A literatura sul-rio-grandense tomou forma própria, com conteúdo regionalista, e expandiu-se a partir da fundação da Sociedade Partenon Literário, em 1868. Iniciativa de um grupo de jovens liderados por Apolinário Porto Alegre. Ali figuraram nomes como: Júlio de Castilhos, Assis Brasil, Fernando Osório (pai), Homero Batista, Lobo da Costa, Revocata dos Passos Ligueroa de Melo e o próprio Caldre e Fião.

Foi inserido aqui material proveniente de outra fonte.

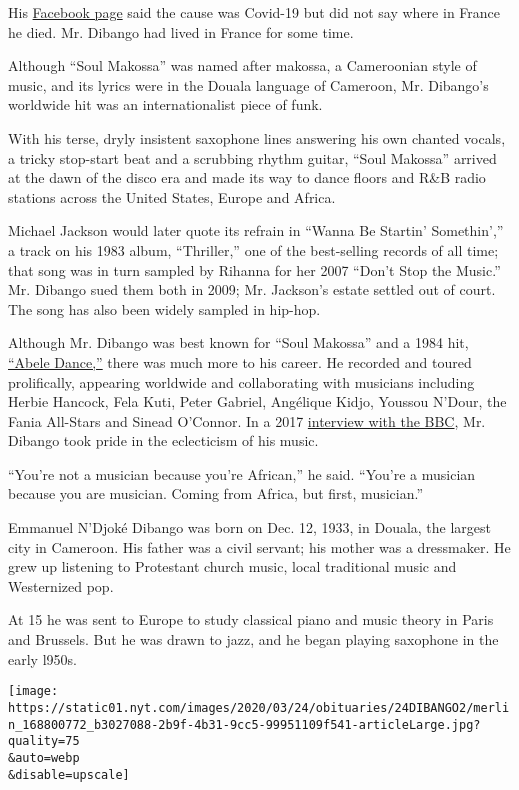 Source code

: His \href{https://www.facebook.com/ManuDibangoOfficiel}{Facebook page}
said the cause was Covid-19 but did not say where in France he died. Mr.
Dibango had lived in France for some time.

Although ``Soul Makossa'' was named after makossa, a Cameroonian style
of music, and its lyrics were in the Douala language of Cameroon, Mr.
Dibango's worldwide hit was an internationalist piece of funk.

With his terse, dryly insistent saxophone lines answering his own
chanted vocals, a tricky stop-start beat and a scrubbing rhythm guitar,
``Soul Makossa'' arrived at the dawn of the disco era and made its way
to dance floors and R\&B radio stations across the United States, Europe
and Africa.

Michael Jackson would later quote its refrain in ``Wanna Be Startin'
Somethin','' a track on his 1983 album, ``Thriller,'' one of the
best-selling records of all time; that song was in turn sampled by
Rihanna for her 2007 ``Don't Stop the Music.'' Mr. Dibango sued them
both in 2009; Mr. Jackson's estate settled out of court. The song has
also been widely sampled in hip-hop.

Although Mr. Dibango was best known for ``Soul Makossa'' and a 1984 hit,
\href{https://www.youtube.com/watch?v=Ph5GB8RArks}{``Abele Dance,''}
there was much more to his career. He recorded and toured prolifically,
appearing worldwide and collaborating with musicians including Herbie
Hancock, Fela Kuti, Peter Gabriel, Angélique Kidjo, Youssou N'Dour, the
Fania All-Stars and Sinead O'Connor. In a 2017
\href{https://www.bbc.com/news/world-europe-52017834}{interview with the
BBC}, Mr. Dibango took pride in the eclecticism of his music.

``You're not a musician because you're African,'' he said. ``You're a
musician because you are musician. Coming from Africa, but first,
musician.''

Emmanuel N'Djoké Dibango was born on Dec. 12, 1933, in Douala, the
largest city in Cameroon. His father was a civil servant; his mother was
a dressmaker. He grew up listening to Protestant church music, local
traditional music and Westernized pop.

At 15 he was sent to Europe to study classical piano and music theory in
Paris and Brussels. But he was drawn to jazz, and he began playing
saxophone in the early l950s.

\texttt{[image: https://static01.nyt.com/images/2020/03/24/obituaries/24DIBANGO2/merlin\_168800772\_b3027088-2b9f-4b31-9cc5-99951109f541-articleLarge.jpg?quality=75\\\&auto=webp\\\&disable=upscale]}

Em meio àquela plêiade de escritores, artistas e homens de ciência apareceu um jovem poeta com, apenas, treze anos de idade. Nada mais que um menino. Logo chamou a atenção de todos pelo precoce talento e o valor de suas poesias, impressionando, especialmente, Lobo da Costa. O menino poeta chamava-se MÚCIO SCÉVOLA LOPES TEIXEIRA. Ele mesmo se dizia poeta por predestinação:

"Em principio Deus me fez poeta e tanto isto é verdade que eu nasci em setembro que é o mês em que nascem as flores da primavera e as flores da primavera são a poesia da natureza'.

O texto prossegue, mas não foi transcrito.